» **Task prompt**: Go line by line through the entries below and copy those containing the string "packages".

» **Data to process**:
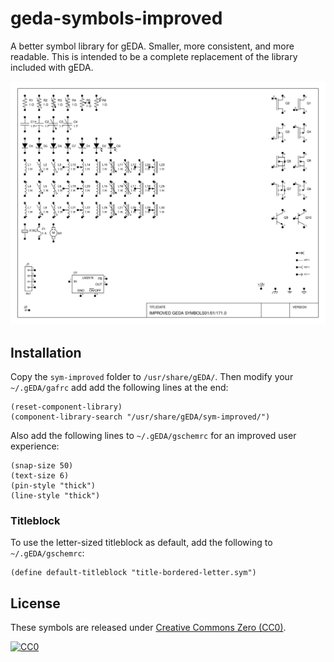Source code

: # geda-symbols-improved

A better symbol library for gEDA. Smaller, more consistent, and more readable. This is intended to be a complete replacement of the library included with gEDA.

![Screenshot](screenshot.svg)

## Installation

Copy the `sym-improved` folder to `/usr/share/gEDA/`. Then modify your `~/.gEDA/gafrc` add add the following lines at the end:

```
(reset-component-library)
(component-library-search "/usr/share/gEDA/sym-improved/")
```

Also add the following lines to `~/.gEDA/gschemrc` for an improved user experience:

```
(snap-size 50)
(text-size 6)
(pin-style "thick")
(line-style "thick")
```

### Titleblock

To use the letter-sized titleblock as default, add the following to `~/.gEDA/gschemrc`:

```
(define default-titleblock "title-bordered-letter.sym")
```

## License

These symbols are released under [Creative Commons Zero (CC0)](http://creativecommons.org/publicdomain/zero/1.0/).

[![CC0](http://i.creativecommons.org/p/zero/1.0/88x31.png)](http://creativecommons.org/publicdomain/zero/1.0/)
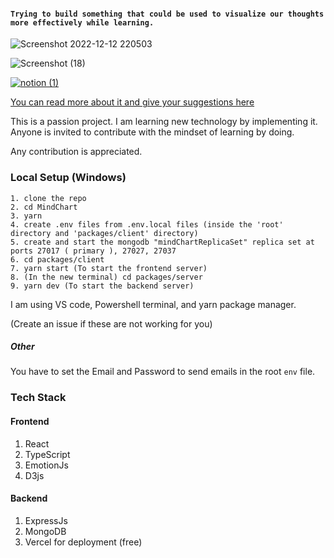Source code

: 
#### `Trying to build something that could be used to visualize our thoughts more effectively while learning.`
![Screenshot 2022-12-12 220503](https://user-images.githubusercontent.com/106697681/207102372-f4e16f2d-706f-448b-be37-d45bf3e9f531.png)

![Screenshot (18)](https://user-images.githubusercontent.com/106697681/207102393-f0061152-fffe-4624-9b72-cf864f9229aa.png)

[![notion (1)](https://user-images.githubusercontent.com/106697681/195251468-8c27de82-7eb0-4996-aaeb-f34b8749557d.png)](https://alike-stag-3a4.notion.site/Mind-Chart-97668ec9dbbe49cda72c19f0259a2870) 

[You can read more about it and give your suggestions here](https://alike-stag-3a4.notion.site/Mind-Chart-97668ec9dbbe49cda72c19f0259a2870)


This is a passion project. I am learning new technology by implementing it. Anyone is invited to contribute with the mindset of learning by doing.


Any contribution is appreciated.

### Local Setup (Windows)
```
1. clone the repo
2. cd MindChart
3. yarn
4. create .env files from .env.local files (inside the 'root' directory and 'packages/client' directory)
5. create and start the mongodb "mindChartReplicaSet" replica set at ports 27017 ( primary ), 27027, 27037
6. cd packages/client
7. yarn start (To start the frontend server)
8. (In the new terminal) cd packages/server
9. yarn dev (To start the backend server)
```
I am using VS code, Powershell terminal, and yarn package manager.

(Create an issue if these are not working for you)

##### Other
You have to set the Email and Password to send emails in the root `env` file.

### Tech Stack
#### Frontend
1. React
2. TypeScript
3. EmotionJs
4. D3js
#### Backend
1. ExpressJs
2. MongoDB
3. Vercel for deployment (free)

» **Problem solution**:
4. create .env files from .env.local files (inside the 'root' directory and 'packages/client' directory)
6. cd packages/client
8. (In the new terminal) cd packages/server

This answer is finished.